The Itelmen had a substantial hunter-gatherer and fishing society with up to fifty thousand natives inhabiting the peninsula before they were decimated by the Cossack conquest in the 18th century.

So much intermarriage took place between the natives and the Cossacks that Kamchadal now refers to the majority mixed population, and the term Itelmens at some point became reserved for persistent speakers of the Itelmen language. By 1993, there were less than 100 elderly speakers of the language left, but some 2,400 people considered themselves ethnic Itelmen in the 1989 census. By 2002, this number had risen to 3,180, and there are attempts at reviving the language. According to the 2010 census, there were 3,193 Itelmen in Russia.

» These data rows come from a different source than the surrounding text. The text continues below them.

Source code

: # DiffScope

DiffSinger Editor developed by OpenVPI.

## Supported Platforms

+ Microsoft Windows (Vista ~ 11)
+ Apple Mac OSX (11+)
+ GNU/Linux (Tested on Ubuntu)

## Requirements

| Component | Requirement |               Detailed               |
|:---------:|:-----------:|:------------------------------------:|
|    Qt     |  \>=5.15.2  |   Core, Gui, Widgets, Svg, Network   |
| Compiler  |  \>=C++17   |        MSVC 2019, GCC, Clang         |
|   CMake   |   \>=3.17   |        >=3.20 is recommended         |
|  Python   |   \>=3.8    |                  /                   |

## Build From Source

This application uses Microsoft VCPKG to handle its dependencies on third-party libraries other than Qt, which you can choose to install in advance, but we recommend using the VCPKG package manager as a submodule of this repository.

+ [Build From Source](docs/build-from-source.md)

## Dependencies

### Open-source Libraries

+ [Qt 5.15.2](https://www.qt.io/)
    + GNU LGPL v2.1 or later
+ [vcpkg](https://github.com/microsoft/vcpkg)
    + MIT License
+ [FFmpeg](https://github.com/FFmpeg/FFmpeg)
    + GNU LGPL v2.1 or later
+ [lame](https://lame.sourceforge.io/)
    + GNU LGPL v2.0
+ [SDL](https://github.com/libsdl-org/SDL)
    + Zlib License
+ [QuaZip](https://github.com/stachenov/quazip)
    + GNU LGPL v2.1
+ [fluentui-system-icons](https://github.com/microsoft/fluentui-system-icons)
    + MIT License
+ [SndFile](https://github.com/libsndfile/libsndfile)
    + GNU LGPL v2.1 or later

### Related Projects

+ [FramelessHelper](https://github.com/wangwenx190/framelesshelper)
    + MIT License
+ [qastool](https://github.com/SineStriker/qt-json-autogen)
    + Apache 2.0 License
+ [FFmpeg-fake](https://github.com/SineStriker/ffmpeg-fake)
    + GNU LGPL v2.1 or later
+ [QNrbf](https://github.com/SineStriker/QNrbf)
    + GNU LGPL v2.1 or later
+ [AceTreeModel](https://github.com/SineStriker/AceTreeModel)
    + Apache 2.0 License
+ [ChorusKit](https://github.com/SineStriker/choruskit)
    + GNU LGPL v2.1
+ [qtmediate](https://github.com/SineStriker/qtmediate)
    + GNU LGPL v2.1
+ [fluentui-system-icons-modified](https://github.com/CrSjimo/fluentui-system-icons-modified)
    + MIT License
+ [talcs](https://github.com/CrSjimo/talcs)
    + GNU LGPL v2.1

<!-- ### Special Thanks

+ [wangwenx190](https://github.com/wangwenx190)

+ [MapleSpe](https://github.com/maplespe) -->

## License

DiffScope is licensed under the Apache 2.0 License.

Ethnographic maps shows the Itlemens as residing primarily in the valley of the Kamchatka River in the middle of the peninsula.[3] One of the few sources describing the Itelmen prior to total assimilation with the Russians is that of Georg Wilhelm Steller, who accompanied Vitus Bering on his Great Northern Expedition (Second Expedition to Kamchatka).

Village structure

Itelmen tended to settle along the various rivers of the Kamchatka Peninsula. At the time of the arrival of the first Cossacks to the peninsula, in the early 1650s, villages numbered between 200 and 300 residents, a number which had dwindled to 40 or 50 at most by the time of the composition of Steller’s account in 1744. Each village was centered around a single patriarchal household. Generally, young men seeking marriage joined the village of their wife. When a village became too large to sustain itself, it was divided and a portion of the villagers would create a settlement at another point along the same river. Steller describes a great variation of dialects from river to river, as the Itelmen predominantly communicated with communities which shared the river.[4]

Itelmen houses

Itelmen and their winter dwelling, 1774
Winter dwelling and summer dwellings

Itelmen lived in different houses during the summer and winter seasons. The winter house, which was inhabited beginning in November, was dug into the soil 3–5 ft (0.91–1.52 m) in the shape of a rectangle. The walls were then covered with sticks and straw to prevent moisture from penetrating the interior. 4 beams at the center of the dwelling supported the roof of the house, upon which rafters were laid, connecting the top of the yurt to the earthen walls. Atop the wooden rafters, approximately a foot of straw was laid, on top of which the excavated dirt was placed and stamped down. An opening atop the yurt, off to one side of the four posts and supported by the two beams served as a smoke hole and an entrance. Opposite the fireplace, they made a passageway to the outside facing the river, which was left open only when fires were lit. Different sleeping quarters were demarked by pieces of wood, on which straw mats and reindeer or seal skins were used to sleep.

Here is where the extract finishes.